16. Surat Ketetapan Pajak Daerah Kurang Bayar Tambahan yang selanjutnya disingkat SKPDKBT adalah Surat Keputusan yang menentukan tambahan atas jumlah pajak yang telah ditetapkan.
17. Surat Ketetapan Pajak Daerah Lebih Bayar yang selanjutnya disingkat SKPDLB adalah Surat Keputusan yang menentukan jumlah kelebihan pembayaran pajak karena jumlah kredit pajak lebih besar dari pajak yang terutang atau tidak seharusnya terutang.
18. Surat Ketetapan Pajak Daerah Nihil yang selanjutnya disingkat SKPDN adalah Surat Keputusan yang menentukan jumlah pajak yang terutang sama besarnya dengan jumlah kredit pajak atau pajak tidak terutang dan tidak ada kredit pajak.

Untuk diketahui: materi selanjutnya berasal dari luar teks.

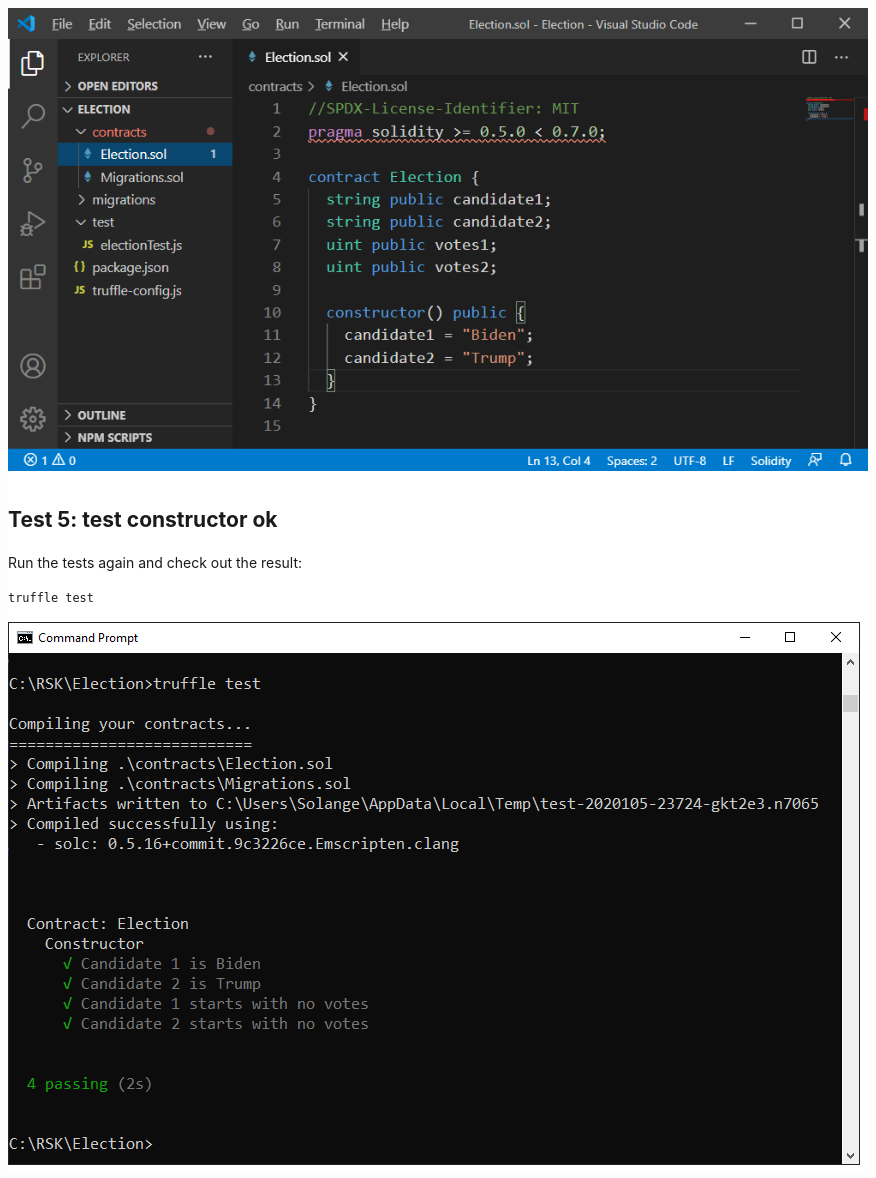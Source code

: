 ![Add constructor](/../../images/truffle-tdd/image-12.png)

## Test 5: test constructor ok

Run the tests again and check out the result:

```
truffle test
```

![Test 5: test constructor ok](/../../images/truffle-tdd/image-13.png)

19. Surat Tagihan Pajak Daerah yang selanjutnya disingkat STPD adalah Surat untuk melakukan tagihan pajak dan atau sanksi administrasi berupa bunga atau denda.
20. Pengadilan Pajak adalah Pengadilan yang memberikan kepastian hukum dan keadilan atas sengketa pajak yang terjadi antara petugas pajak dengan masyarakat wajib pajak.
21. Sengketa Pajak adalah Sengketa yang timbul dalam bidang perpajakan antara wajib pajak atau penanggung pajak dengan pejabat yang berwenang sebagai akibat dikeluarkannya keputusan yang dapat diajukan banding atau gugatan kepada pengadilan pajak berdasarkan perundang – undangan perpajakan termasuk gugatan atau pelaksanaan penagihan berdasarkan undang–undang penagihan pajak dengan surat paksa.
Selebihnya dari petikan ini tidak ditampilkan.